27 November 2019

1945: How did Churchill lose the General Election?

Winston Churchill successfully managed Britain during World War 2 and defeated Hitler's war machine.

So why did the British people appear to reject him during the General Election, just a few weeks after the end of the war in Europe?

It does appear to be an unlikely scenario; a great war-time leader being rejected as soon as the job was done.

But if you look more closely at the lead-up to the 1945 election, it really wasn't a huge surprise.

It may be a technicality, but we don't get to vote for our Prime Minister in Britain. We vote for a regional representative in the hope that they will become our Member of Parliament and protect or promote our interests.

Now its true that some people will vote for a candidate in the hope of securing a certain politician as Prime Minister. While others will vote to support a political group or ideology (e.g. Liberal, Socialist & so on).

When Churchill was given the 'top job' by Neville Chamberlain in 1940, he quickly formed a National Government. While the Conservatives were still the dominant group, Winston gave prominent roles within the Cabinet to Liberal and Labour MPs, with the leader of the Labour party (Clement Attlee) as his deputy.

Labour MPs like Attlee performed their duties very well during the war years, and Attlee supported Churchill on many occasions when he was facing criticism from others.

The Beveridge Report (written by the Liberal economist William Beveridge) formed the basis for, what was to become, the National Health Service. It is no coincidence that in 1942, when this report was published, the national opinion polls started to register a swing in favour of the Labour party.

In the 1945 General Election, the National Government came to an end, and party politics returned.
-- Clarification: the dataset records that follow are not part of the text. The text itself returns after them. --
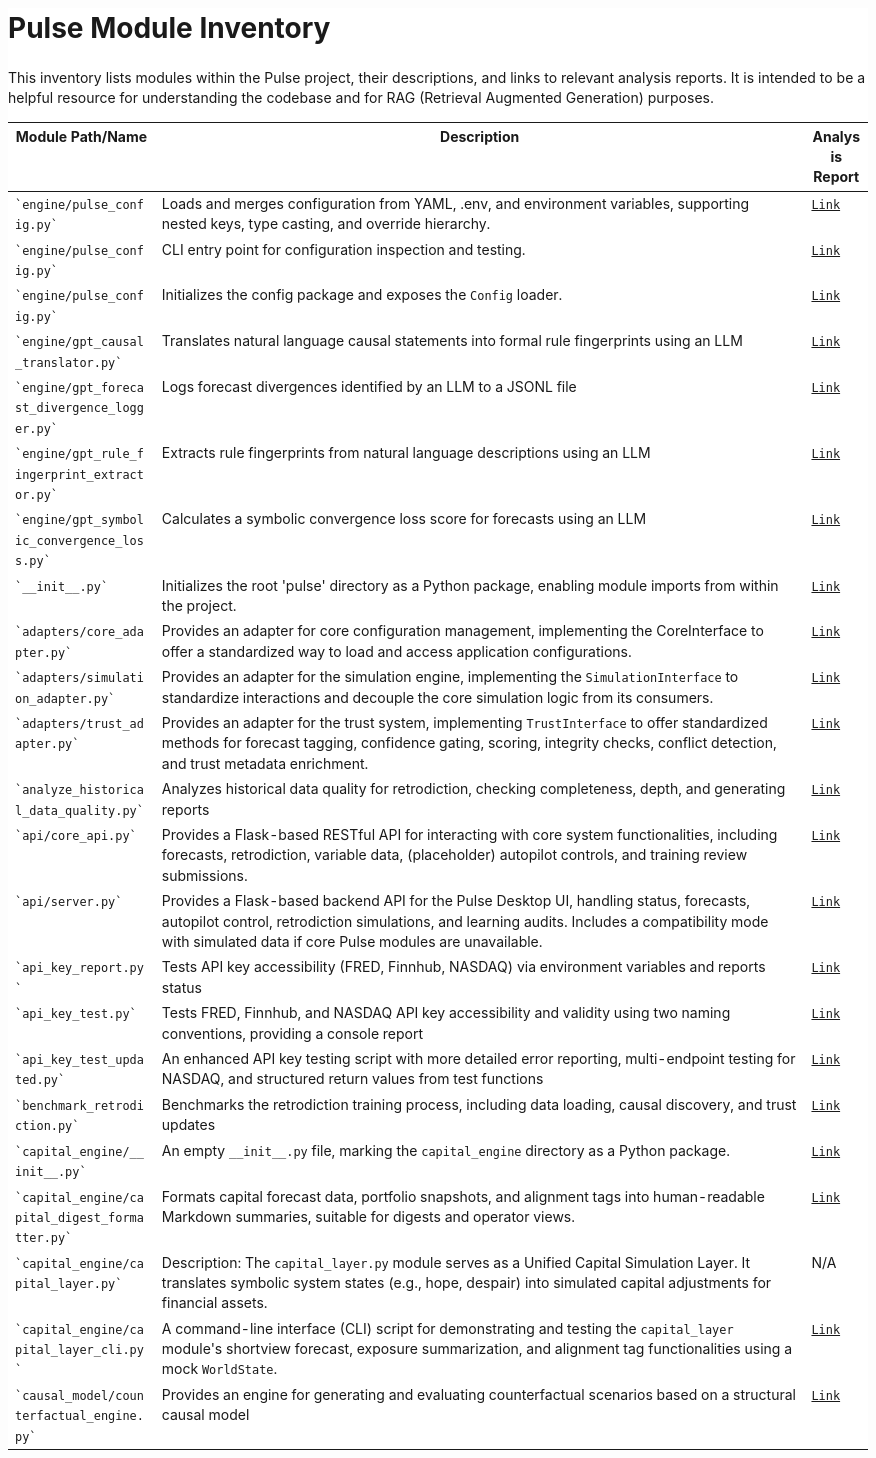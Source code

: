 # Pulse Module Inventory

This inventory lists modules within the Pulse project, their descriptions, and links to relevant analysis reports.
It is intended to be a helpful resource for understanding the codebase and for RAG (Retrieval Augmented Generation) purposes.

| Module Path/Name | Description | Analysis Report |
|--------------------|-------------|-----------------|
| `` `engine/pulse_config.py` `` | Loads and merges configuration from YAML, .env, and environment variables, supporting nested keys, type casting, and override hierarchy. | [`Link`](docs/config_loader.md) |
| `` `engine/pulse_config.py` `` | CLI entry point for configuration inspection and testing. | [`Link`](docs/config_loader.md) |
| `` `engine/pulse_config.py` `` | Initializes the config package and exposes the `Config` loader. | [`Link`](docs/config_loader.md) |
| `` `engine/gpt_causal_translator.py` `` | Translates natural language causal statements into formal rule fingerprints using an LLM | [`Link`](docs/sprint0_module_analysis/GPT_gpt_causal_translator_py.md) |
| `` `engine/gpt_forecast_divergence_logger.py` `` | Logs forecast divergences identified by an LLM to a JSONL file | [`Link`](docs/sprint0_module_analysis/GPT_gpt_forecast_divergence_logger_py.md) |
| `` `engine/gpt_rule_fingerprint_extractor.py` `` | Extracts rule fingerprints from natural language descriptions using an LLM | [`Link`](docs/sprint0_module_analysis/GPT_gpt_rule_fingerprint_extractor_py.md) |
| `` `engine/gpt_symbolic_convergence_loss.py` `` | Calculates a symbolic convergence loss score for forecasts using an LLM | [`Link`](docs/sprint0_module_analysis/GPT_gpt_symbolic_convergence_loss_py.md) |
| `` `__init__.py` `` | Initializes the root 'pulse' directory as a Python package, enabling module imports from within the project. | [`Link`](docs/__init___py.md) |
| `` `adapters/core_adapter.py` `` | Provides an adapter for core configuration management, implementing the CoreInterface to offer a standardized way to load and access application configurations. | [`Link`](docs/adapters_core_adapter_py.md) |
| `` `adapters/simulation_adapter.py` `` | Provides an adapter for the simulation engine, implementing the `SimulationInterface` to standardize interactions and decouple the core simulation logic from its consumers. | [`Link`](docs/adapters_simulation_adapter_py.md) |
| `` `adapters/trust_adapter.py` `` | Provides an adapter for the trust system, implementing `TrustInterface` to offer standardized methods for forecast tagging, confidence gating, scoring, integrity checks, conflict detection, and trust metadata enrichment. | [`Link`](docs/adapters_trust_adapter_py.md) |
| `` `analyze_historical_data_quality.py` `` | Analyzes historical data quality for retrodiction, checking completeness, depth, and generating reports | [`Link`](docs/sprint0_module_analysis/scripts_analysis_analyze_historical_data_quality_py.md) |
| `` `api/core_api.py` `` | Provides a Flask-based RESTful API for interacting with core system functionalities, including forecasts, retrodiction, variable data, (placeholder) autopilot controls, and training review submissions. | [`Link`](docs/api_core_api_py.md) |
| `` `api/server.py` `` | Provides a Flask-based backend API for the Pulse Desktop UI, handling status, forecasts, autopilot control, retrodiction simulations, and learning audits. Includes a compatibility mode with simulated data if core Pulse modules are unavailable. | [`Link`](docs/api_server_py.md) |
| `` `api_key_report.py` `` | Tests API key accessibility (FRED, Finnhub, NASDAQ) via environment variables and reports status | [`Link`](docs/sprint0_module_analysis/scripts_reporting_api_key_report_py.md) |
| `` `api_key_test.py` `` | Tests FRED, Finnhub, and NASDAQ API key accessibility and validity using two naming conventions, providing a console report | [`Link`](docs/sprint0_module_analysis/dev_tools_testing_api_key_test_md.md) |
| `` `api_key_test_updated.py` `` | An enhanced API key testing script with more detailed error reporting, multi-endpoint testing for NASDAQ, and structured return values from test functions | [`Link`](docs/sprint0_module_analysis/dev_tools_testing_api_key_test_updated_md.md) |
| `` `benchmark_retrodiction.py` `` | Benchmarks the retrodiction training process, including data loading, causal discovery, and trust updates | [`Link`](docs/sprint0_module_analysis/scripts_benchmarking_benchmark_retrodiction_py.md) |
| `` `capital_engine/__init__.py` `` | An empty `__init__.py` file, marking the `capital_engine` directory as a Python package. | [`Link`](docs/capital_engine___init___py.md) |
| `` `capital_engine/capital_digest_formatter.py` `` | Formats capital forecast data, portfolio snapshots, and alignment tags into human-readable Markdown summaries, suitable for digests and operator views. | [`Link`](docs/capital_engine_capital_digest_formatter_py.md) |
| `` `capital_engine/capital_layer.py` `` | Description: The `capital_layer.py` module serves as a Unified Capital Simulation Layer. It translates symbolic system states (e.g., hope, despair) into simulated capital adjustments for financial assets. | N/A |
| `` `capital_engine/capital_layer_cli.py` `` | A command-line interface (CLI) script for demonstrating and testing the `capital_layer` module's shortview forecast, exposure summarization, and alignment tag functionalities using a mock `WorldState`. | [`Link`](docs/capital_engine_capital_layer_cli_py.md) |
| `` `causal_model/counterfactual_engine.py` `` | Provides an engine for generating and evaluating counterfactual scenarios based on a structural causal model | [`Link`](docs/sprint0_module_analysis/causal_model_counterfactual_engine_py.md) |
Its generally agreed that the Conservative party did not run a good campaign, and that Churchill's use of the word "Gestapo" in relation to the Labour parties proposals on how they planned to implement welfare reform, was probably the final nail in their campaign coffin. Whether they were too confident of victory or just poorly prepared is hard to say.

Churchill stood as a conservative candidate for Woodford (Essex) and retained his seat. However, it should be noted that none of the major parties opposed him in his constituency.

But across the country, there was a huge swing towards the Labour party, giving them a Parliamentary majority of 145 seats. This should not have been a surprise. From about 1942/43 the Labour party enjoyed a lead over the Conservatives, according to "Gallop" public opinion polls. And by the beginning of 1945 (within 6 months of the General Election) Labour had a 20 point lead.

I would argue that the people of Britain were more engaged with politics during the war years and through the 1950s than at anytime since. For example, according to an opinion poll, some 95% of the population knew about the Beveridge Report within 2 weeks of its publication.

A large number of mainly young men and women joined the services and mixed with others that they would otherwise not have come into contact with. There would have been plenty of time to discuss politics and share ideas, and in the absence of TV, people consumed news via the wireless and the daily papers. Much of this 'news' was political commentary.

By 1945, 10 years had passed since the previous general election in 1935. This had been a decade of tremendous change, not just in Britain but in much of the rest of the world. This was the first opportunity for a new generation of 21 to 31 year olds to vote in a British election.

Following the 1st World War, people had been let down by (what they saw as) the political elite who had promised a country fit for heroes, but not delivered on those promises. So by the end of World War 2 there was a real hunger for social change, but could the people of Britain really trust the Conservatives or the Liberals?

The principle of Health & Welfare reforms had been promoted by the Beveridge Report. A number of recommendations were implemented during the war years, including maternity services, pensions, free school milk and meals.

But despite this progress, the general public thought that there was more chance of these plans being fully implemented by a socialist government, rather than the old regime offered by either the Liberals or Conservatives.

As the 40s gave way to the 1950s, there was certainly unrest in the country because there were food shortages and war-time rationing was still in place. So the electorate started shifting their voting patterns back in the direction of the Tories.

Notice that the voter turnout in 1950/1 puts modern day voters to shame. Also, in 1951, Labour secured more votes but not a majority of seats in parliament.

However, the Labour party was still in a strong position, while the Liberal parties never really recovered.

Churchill retained his popularity after the war, and led the Conservative party back into power in 1951. But the people had clearly voted for social change in the immediate years following WW2 and had at least gained the benefit of a National Health Service as a result.